Electronic Journal of Differential Equations,
Vol. 2006(2006), No. 27, pp. 1-12.

Title: Singular periodic problem for nonlinear ordinary
       differential equations with $\phi$-Laplacian
       
Authors: Vladimir Polasek (Palacky Univ., Czech Republic)
         Irena Rachunkova (Palacky Univ., Czech Republic)

Abstract: 
 We investigate the singular periodic boundary-value problem
 with $\phi$-Laplacian,
 $$\displaylines{
 (\phi (u'))' = f(t, u, u'), \cr
 u(0) = u(T),\quad u'(0) = u'(T),
 }$$
 where $\phi$ is an increasing homeomorphism,
 $\phi(\mathbb{R} )=\mathbb{R}$, $\phi(0)=0$.

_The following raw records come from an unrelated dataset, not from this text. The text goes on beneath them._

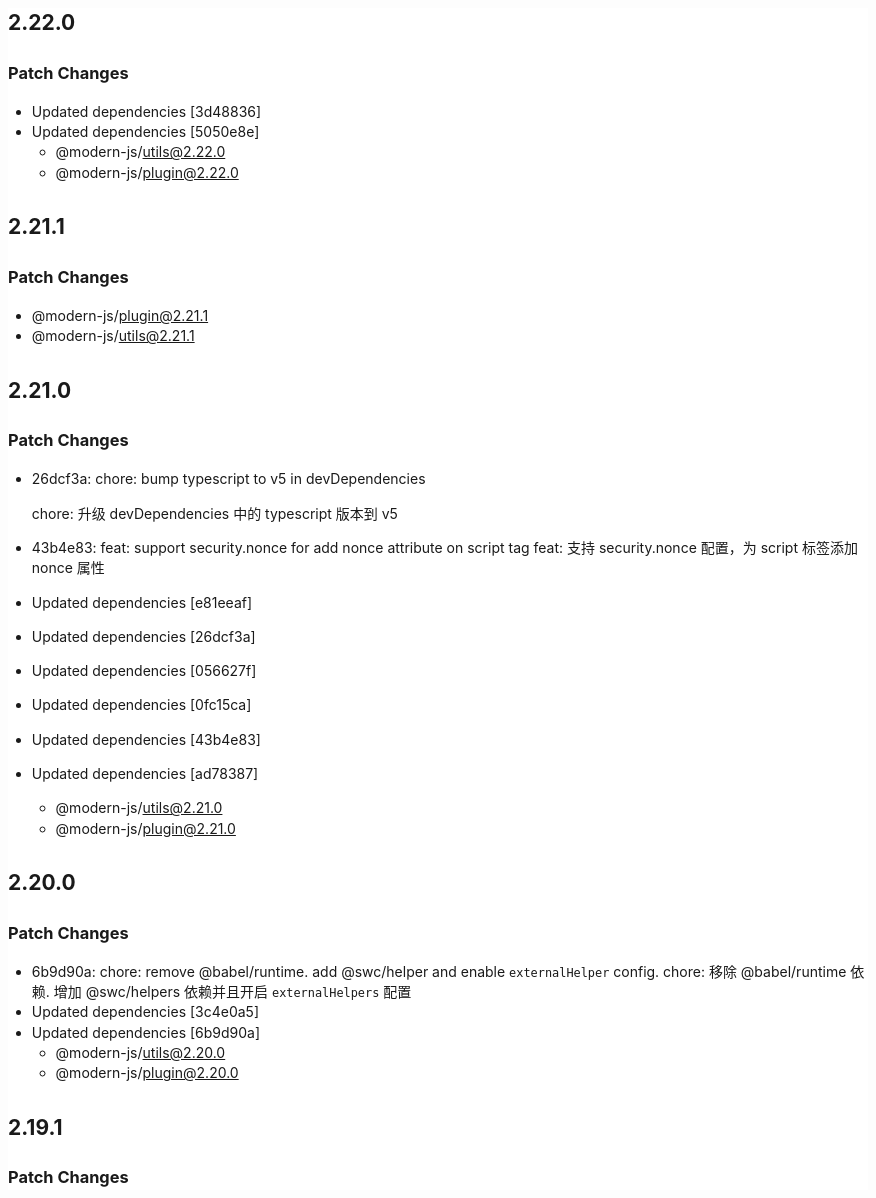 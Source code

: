 ## 2.22.0

### Patch Changes

- Updated dependencies [3d48836]
- Updated dependencies [5050e8e]
  - @modern-js/utils@2.22.0
  - @modern-js/plugin@2.22.0

## 2.21.1

### Patch Changes

- @modern-js/plugin@2.21.1
- @modern-js/utils@2.21.1

## 2.21.0

### Patch Changes

- 26dcf3a: chore: bump typescript to v5 in devDependencies

  chore: 升级 devDependencies 中的 typescript 版本到 v5

- 43b4e83: feat: support security.nonce for add nonce attribute on script tag
  feat: 支持 security.nonce 配置，为 script 标签添加 nonce 属性
- Updated dependencies [e81eeaf]
- Updated dependencies [26dcf3a]
- Updated dependencies [056627f]
- Updated dependencies [0fc15ca]
- Updated dependencies [43b4e83]
- Updated dependencies [ad78387]
  - @modern-js/utils@2.21.0
  - @modern-js/plugin@2.21.0

## 2.20.0

### Patch Changes

- 6b9d90a: chore: remove @babel/runtime. add @swc/helper and enable `externalHelper` config.
  chore: 移除 @babel/runtime 依赖. 增加 @swc/helpers 依赖并且开启 `externalHelpers` 配置
- Updated dependencies [3c4e0a5]
- Updated dependencies [6b9d90a]
  - @modern-js/utils@2.20.0
  - @modern-js/plugin@2.20.0

## 2.19.1

### Patch Changes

 We assume that $f$ satisfies the Carath\'eodory conditions on
 each set $[a, b]\times \mathbb{R}^{2}$, $[a, b]\subset (0, T)$
 and $f$ does not satisfy the Caratheodory conditions on
 $[0, T]\times \mathbb{R}^{2}$, which means that $f$ has time
 singularities at $t=0$, $t=T$.
 
 We provide sufficient conditions for the existence of solutions to
 the above problem belonging to $C^{1}[0, T]$. We also find conditions
 which guarantee the existence of a sign-changing solution to the problem.
 
Submitted January 5, 2006. Published March 9, 2006.
Math Subject Classifications: 34B16, 34C25.
Key Words: Singular periodic problem; $\phi$-Laplacian; 
           smooth sign-changing solutions; lower and upper functions.